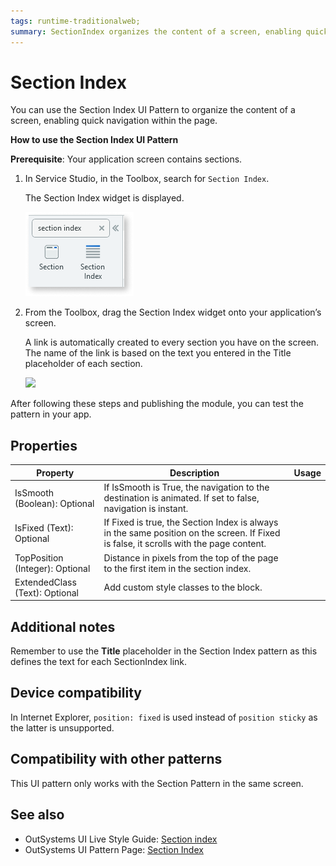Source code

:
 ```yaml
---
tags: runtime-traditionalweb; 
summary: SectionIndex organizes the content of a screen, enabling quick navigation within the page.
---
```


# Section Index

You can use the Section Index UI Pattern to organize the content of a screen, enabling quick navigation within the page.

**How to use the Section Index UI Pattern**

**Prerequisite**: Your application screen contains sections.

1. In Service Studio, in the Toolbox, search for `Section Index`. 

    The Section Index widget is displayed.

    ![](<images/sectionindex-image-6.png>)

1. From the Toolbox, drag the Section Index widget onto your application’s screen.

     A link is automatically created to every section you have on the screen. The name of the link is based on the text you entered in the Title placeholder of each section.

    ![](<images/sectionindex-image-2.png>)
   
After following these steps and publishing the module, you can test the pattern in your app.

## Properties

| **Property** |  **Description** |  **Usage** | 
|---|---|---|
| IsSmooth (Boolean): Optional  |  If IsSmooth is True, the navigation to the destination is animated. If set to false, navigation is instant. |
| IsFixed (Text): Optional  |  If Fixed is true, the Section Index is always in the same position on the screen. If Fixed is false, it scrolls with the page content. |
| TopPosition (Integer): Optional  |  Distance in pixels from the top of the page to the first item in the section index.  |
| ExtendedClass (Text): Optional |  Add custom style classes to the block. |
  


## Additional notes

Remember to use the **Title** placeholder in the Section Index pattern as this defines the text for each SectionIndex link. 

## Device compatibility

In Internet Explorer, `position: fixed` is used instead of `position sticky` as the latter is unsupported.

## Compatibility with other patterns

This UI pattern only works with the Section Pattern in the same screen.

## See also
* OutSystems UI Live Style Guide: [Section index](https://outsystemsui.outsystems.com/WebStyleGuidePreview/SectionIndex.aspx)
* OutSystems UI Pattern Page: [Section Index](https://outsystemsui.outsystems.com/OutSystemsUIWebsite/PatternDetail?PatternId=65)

# # # # #

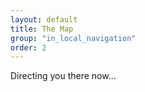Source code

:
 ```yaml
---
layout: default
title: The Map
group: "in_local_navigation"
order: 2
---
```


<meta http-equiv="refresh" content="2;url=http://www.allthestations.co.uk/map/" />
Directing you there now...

# # # # #

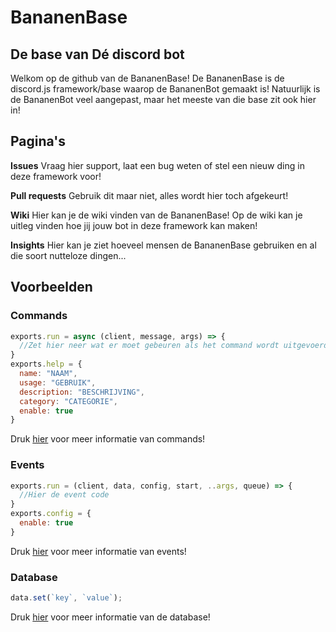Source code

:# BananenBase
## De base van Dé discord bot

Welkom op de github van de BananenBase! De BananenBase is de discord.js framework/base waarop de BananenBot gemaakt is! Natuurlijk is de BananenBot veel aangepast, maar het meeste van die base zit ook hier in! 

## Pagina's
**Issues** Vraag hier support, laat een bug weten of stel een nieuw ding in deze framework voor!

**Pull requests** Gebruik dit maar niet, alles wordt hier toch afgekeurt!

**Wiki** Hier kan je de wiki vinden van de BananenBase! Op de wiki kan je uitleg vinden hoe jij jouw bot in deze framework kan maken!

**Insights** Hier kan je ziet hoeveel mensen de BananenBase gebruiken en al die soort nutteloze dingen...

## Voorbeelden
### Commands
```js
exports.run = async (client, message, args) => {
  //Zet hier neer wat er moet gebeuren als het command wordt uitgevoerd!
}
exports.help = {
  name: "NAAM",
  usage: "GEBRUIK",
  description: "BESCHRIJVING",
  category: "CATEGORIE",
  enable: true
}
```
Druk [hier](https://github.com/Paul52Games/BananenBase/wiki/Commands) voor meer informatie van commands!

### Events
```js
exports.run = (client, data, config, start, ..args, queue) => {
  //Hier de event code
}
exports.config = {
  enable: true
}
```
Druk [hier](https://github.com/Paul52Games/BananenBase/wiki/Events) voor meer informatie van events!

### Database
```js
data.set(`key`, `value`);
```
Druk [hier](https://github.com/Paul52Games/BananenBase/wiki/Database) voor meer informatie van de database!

# # # # #

# Instructions to follow
In the entries above, find the line with "Remember to use" and the line with "OutSystems UI Live", then restate word for word both of them and every line between, with nothing more.

# Solution to this problem
Remember to use the **Title** placeholder in the Section Index pattern as this defines the text for each SectionIndex link. 

## Device compatibility

In Internet Explorer, `position: fixed` is used instead of `position sticky` as the latter is unsupported.

## Compatibility with other patterns

This UI pattern only works with the Section Pattern in the same screen.

## See also
* OutSystems UI Live Style Guide: [Section index](https://outsystemsui.outsystems.com/WebStyleGuidePreview/SectionIndex.aspx)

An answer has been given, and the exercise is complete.